BRIEF |
Of all the lines below, return only those starting with the line holding "<li>Définir, décrire et" and going on through the line holding "Dibasique Dbe Marché</a>", exactly as written.

Collected data entries
· · ·

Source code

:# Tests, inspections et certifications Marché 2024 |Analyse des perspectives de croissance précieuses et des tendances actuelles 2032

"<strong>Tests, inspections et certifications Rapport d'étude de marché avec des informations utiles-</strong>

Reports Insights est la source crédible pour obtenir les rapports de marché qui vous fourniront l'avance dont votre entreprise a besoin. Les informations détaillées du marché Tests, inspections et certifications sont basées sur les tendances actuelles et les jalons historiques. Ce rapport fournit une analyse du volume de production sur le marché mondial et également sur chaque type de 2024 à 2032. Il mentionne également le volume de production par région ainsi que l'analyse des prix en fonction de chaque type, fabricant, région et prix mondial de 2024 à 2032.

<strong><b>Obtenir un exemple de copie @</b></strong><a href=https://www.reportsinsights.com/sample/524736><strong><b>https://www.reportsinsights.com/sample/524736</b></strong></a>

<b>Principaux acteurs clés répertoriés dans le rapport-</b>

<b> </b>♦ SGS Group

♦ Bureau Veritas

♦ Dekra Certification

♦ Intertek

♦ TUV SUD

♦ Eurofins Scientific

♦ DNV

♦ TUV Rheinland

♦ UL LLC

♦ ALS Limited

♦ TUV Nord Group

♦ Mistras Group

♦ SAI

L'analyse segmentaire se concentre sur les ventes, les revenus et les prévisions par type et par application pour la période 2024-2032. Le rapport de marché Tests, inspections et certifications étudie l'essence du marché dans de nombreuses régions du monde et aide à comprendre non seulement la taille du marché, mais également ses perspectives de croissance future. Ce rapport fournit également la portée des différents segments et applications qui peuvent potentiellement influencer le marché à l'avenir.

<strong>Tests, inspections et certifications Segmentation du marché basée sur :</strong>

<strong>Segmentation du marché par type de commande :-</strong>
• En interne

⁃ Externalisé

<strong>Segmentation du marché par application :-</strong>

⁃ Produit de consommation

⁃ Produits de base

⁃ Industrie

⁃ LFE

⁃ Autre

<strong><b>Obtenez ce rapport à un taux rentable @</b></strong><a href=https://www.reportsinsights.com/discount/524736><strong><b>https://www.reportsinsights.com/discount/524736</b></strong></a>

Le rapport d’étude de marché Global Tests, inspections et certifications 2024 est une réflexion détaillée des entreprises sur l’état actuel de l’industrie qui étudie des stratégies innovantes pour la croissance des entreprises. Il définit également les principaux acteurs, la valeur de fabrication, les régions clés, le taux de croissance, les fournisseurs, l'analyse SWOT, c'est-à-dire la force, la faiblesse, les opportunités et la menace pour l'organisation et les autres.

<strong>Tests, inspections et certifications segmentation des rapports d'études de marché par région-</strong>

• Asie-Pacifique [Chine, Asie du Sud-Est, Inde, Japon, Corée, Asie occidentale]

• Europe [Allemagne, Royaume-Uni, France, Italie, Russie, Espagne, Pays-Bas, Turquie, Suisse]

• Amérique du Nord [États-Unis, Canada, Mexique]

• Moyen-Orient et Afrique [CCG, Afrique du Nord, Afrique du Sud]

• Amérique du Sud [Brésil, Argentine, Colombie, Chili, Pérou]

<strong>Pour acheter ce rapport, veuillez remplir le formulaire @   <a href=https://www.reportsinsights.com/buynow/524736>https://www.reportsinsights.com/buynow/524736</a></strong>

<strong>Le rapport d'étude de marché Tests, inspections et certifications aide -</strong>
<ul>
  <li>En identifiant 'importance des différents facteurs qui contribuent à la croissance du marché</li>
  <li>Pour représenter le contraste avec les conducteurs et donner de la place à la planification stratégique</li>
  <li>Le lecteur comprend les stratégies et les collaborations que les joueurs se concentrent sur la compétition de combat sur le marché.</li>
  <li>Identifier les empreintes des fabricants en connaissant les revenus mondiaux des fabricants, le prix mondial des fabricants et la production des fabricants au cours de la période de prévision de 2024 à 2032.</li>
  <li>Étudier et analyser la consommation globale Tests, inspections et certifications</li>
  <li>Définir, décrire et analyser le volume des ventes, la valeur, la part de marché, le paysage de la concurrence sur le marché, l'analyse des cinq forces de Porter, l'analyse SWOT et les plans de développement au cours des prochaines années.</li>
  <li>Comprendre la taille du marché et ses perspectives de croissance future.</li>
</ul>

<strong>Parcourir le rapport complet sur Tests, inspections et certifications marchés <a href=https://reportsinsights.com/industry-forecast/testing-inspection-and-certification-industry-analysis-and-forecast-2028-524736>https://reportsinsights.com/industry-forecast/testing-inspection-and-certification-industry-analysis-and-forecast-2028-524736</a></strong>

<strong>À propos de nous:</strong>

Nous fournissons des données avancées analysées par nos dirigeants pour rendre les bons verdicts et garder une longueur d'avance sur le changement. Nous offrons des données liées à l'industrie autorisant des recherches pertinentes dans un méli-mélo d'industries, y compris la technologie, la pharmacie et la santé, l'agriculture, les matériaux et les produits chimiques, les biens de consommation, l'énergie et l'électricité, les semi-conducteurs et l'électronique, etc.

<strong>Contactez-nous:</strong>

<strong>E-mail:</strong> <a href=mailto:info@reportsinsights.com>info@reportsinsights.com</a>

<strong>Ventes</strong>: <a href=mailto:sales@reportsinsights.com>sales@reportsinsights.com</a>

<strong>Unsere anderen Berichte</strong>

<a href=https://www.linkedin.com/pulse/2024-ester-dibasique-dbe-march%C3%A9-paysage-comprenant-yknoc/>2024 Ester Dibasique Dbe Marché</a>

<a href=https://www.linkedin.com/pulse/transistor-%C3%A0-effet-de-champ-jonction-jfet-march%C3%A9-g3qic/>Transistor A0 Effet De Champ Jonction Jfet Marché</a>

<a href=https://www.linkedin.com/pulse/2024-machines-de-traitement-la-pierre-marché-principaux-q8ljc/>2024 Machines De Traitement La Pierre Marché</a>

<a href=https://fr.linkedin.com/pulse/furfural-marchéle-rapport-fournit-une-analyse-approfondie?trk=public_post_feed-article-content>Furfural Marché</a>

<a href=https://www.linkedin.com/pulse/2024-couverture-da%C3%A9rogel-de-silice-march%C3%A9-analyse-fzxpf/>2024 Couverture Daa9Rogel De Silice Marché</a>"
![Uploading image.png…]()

· · ·

RESULT OF THIS TASK |
  <li>Définir, décrire et analyser le volume des ventes, la valeur, la part de marché, le paysage de la concurrence sur le marché, l'analyse des cinq forces de Porter, l'analyse SWOT et les plans de développement au cours des prochaines années.</li>
  <li>Comprendre la taille du marché et ses perspectives de croissance future.</li>
</ul>

<strong>Parcourir le rapport complet sur Tests, inspections et certifications marchés <a href=https://reportsinsights.com/industry-forecast/testing-inspection-and-certification-industry-analysis-and-forecast-2028-524736>https://reportsinsights.com/industry-forecast/testing-inspection-and-certification-industry-analysis-and-forecast-2028-524736</a></strong>

<strong>À propos de nous:</strong>

Nous fournissons des données avancées analysées par nos dirigeants pour rendre les bons verdicts et garder une longueur d'avance sur le changement. Nous offrons des données liées à l'industrie autorisant des recherches pertinentes dans un méli-mélo d'industries, y compris la technologie, la pharmacie et la santé, l'agriculture, les matériaux et les produits chimiques, les biens de consommation, l'énergie et l'électricité, les semi-conducteurs et l'électronique, etc.

<strong>Contactez-nous:</strong>

<strong>E-mail:</strong> <a href=mailto:info@reportsinsights.com>info@reportsinsights.com</a>

<strong>Ventes</strong>: <a href=mailto:sales@reportsinsights.com>sales@reportsinsights.com</a>

<strong>Unsere anderen Berichte</strong>

<a href=https://www.linkedin.com/pulse/2024-ester-dibasique-dbe-march%C3%A9-paysage-comprenant-yknoc/>2024 Ester Dibasique Dbe Marché</a>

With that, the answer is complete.